[[ Record extracts, beginning ]]
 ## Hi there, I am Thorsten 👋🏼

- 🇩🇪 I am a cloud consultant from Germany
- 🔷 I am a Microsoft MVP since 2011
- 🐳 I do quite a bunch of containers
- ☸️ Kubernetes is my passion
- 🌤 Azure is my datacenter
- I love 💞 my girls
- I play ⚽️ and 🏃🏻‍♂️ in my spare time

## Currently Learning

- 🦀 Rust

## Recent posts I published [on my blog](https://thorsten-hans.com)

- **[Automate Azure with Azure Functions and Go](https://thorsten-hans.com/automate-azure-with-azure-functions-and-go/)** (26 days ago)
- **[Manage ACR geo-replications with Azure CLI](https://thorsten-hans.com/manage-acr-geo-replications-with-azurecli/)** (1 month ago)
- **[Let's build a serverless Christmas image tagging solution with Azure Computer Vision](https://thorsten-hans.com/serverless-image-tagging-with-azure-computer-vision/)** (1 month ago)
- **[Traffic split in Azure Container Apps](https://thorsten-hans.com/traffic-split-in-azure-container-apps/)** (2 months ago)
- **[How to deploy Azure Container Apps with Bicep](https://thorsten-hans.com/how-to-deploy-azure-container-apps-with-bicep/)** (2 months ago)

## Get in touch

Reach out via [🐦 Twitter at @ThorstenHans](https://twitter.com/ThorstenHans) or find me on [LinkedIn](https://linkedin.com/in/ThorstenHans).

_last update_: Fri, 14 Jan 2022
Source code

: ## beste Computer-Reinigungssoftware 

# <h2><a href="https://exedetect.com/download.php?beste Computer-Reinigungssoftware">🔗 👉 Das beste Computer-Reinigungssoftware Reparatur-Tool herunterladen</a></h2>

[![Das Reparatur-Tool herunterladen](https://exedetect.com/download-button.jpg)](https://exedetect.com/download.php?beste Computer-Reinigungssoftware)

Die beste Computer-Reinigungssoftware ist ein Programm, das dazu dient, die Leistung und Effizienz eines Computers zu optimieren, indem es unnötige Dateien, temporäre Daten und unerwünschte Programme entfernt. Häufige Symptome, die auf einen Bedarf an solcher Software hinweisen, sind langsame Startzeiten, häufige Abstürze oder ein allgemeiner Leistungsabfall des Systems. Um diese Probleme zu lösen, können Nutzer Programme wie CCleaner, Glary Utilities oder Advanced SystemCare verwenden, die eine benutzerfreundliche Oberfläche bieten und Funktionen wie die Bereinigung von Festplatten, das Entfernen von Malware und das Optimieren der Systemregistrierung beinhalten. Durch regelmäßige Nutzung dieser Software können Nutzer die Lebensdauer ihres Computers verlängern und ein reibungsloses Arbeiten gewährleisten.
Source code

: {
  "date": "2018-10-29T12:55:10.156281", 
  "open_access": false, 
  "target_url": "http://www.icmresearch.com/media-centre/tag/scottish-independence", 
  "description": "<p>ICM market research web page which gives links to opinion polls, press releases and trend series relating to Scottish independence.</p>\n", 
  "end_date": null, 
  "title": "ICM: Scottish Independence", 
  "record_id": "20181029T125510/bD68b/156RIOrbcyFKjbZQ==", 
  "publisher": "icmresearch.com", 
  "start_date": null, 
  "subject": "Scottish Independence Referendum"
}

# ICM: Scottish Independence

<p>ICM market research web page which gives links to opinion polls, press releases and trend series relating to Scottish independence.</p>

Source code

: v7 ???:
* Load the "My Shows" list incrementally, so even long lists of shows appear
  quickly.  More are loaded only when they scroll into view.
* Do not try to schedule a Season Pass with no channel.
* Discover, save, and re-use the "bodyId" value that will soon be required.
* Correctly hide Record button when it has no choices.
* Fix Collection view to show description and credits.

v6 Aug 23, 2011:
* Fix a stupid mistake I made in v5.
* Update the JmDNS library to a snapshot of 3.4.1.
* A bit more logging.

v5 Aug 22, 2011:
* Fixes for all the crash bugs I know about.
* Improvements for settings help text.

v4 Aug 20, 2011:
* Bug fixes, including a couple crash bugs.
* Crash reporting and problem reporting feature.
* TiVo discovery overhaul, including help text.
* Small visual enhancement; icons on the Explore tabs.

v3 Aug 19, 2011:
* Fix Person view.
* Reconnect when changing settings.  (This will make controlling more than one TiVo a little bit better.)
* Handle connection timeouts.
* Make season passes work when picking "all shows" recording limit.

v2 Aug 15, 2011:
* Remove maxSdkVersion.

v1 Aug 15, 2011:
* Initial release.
[[ Record extracts, end ]]
This exercise requires an exact copy of all the records.

*Expected output:*
 ## Hi there, I am Thorsten 👋🏼

- 🇩🇪 I am a cloud consultant from Germany
- 🔷 I am a Microsoft MVP since 2011
- 🐳 I do quite a bunch of containers
- ☸️ Kubernetes is my passion
- 🌤 Azure is my datacenter
- I love 💞 my girls
- I play ⚽️ and 🏃🏻‍♂️ in my spare time

## Currently Learning

- 🦀 Rust

## Recent posts I published [on my blog](https://thorsten-hans.com)

- **[Automate Azure with Azure Functions and Go](https://thorsten-hans.com/automate-azure-with-azure-functions-and-go/)** (26 days ago)
- **[Manage ACR geo-replications with Azure CLI](https://thorsten-hans.com/manage-acr-geo-replications-with-azurecli/)** (1 month ago)
- **[Let's build a serverless Christmas image tagging solution with Azure Computer Vision](https://thorsten-hans.com/serverless-image-tagging-with-azure-computer-vision/)** (1 month ago)
- **[Traffic split in Azure Container Apps](https://thorsten-hans.com/traffic-split-in-azure-container-apps/)** (2 months ago)
- **[How to deploy Azure Container Apps with Bicep](https://thorsten-hans.com/how-to-deploy-azure-container-apps-with-bicep/)** (2 months ago)

## Get in touch

Reach out via [🐦 Twitter at @ThorstenHans](https://twitter.com/ThorstenHans) or find me on [LinkedIn](https://linkedin.com/in/ThorstenHans).

_last update_: Fri, 14 Jan 2022
Source code

: ## beste Computer-Reinigungssoftware 

# <h2><a href="https://exedetect.com/download.php?beste Computer-Reinigungssoftware">🔗 👉 Das beste Computer-Reinigungssoftware Reparatur-Tool herunterladen</a></h2>

[![Das Reparatur-Tool herunterladen](https://exedetect.com/download-button.jpg)](https://exedetect.com/download.php?beste Computer-Reinigungssoftware)

Die beste Computer-Reinigungssoftware ist ein Programm, das dazu dient, die Leistung und Effizienz eines Computers zu optimieren, indem es unnötige Dateien, temporäre Daten und unerwünschte Programme entfernt. Häufige Symptome, die auf einen Bedarf an solcher Software hinweisen, sind langsame Startzeiten, häufige Abstürze oder ein allgemeiner Leistungsabfall des Systems. Um diese Probleme zu lösen, können Nutzer Programme wie CCleaner, Glary Utilities oder Advanced SystemCare verwenden, die eine benutzerfreundliche Oberfläche bieten und Funktionen wie die Bereinigung von Festplatten, das Entfernen von Malware und das Optimieren der Systemregistrierung beinhalten. Durch regelmäßige Nutzung dieser Software können Nutzer die Lebensdauer ihres Computers verlängern und ein reibungsloses Arbeiten gewährleisten.
Source code

: {
  "date": "2018-10-29T12:55:10.156281", 
  "open_access": false, 
  "target_url": "http://www.icmresearch.com/media-centre/tag/scottish-independence", 
  "description": "<p>ICM market research web page which gives links to opinion polls, press releases and trend series relating to Scottish independence.</p>\n", 
  "end_date": null, 
  "title": "ICM: Scottish Independence", 
  "record_id": "20181029T125510/bD68b/156RIOrbcyFKjbZQ==", 
  "publisher": "icmresearch.com", 
  "start_date": null, 
  "subject": "Scottish Independence Referendum"
}

# ICM: Scottish Independence

<p>ICM market research web page which gives links to opinion polls, press releases and trend series relating to Scottish independence.</p>

Source code

: v7 ???:
* Load the "My Shows" list incrementally, so even long lists of shows appear
  quickly.  More are loaded only when they scroll into view.
* Do not try to schedule a Season Pass with no channel.
* Discover, save, and re-use the "bodyId" value that will soon be required.
* Correctly hide Record button when it has no choices.
* Fix Collection view to show description and credits.

v6 Aug 23, 2011:
* Fix a stupid mistake I made in v5.
* Update the JmDNS library to a snapshot of 3.4.1.
* A bit more logging.

v5 Aug 22, 2011:
* Fixes for all the crash bugs I know about.
* Improvements for settings help text.

v4 Aug 20, 2011:
* Bug fixes, including a couple crash bugs.
* Crash reporting and problem reporting feature.
* TiVo discovery overhaul, including help text.
* Small visual enhancement; icons on the Explore tabs.

v3 Aug 19, 2011:
* Fix Person view.
* Reconnect when changing settings.  (This will make controlling more than one TiVo a little bit better.)
* Handle connection timeouts.
* Make season passes work when picking "all shows" recording limit.

v2 Aug 15, 2011:
* Remove maxSdkVersion.

v1 Aug 15, 2011:
* Initial release.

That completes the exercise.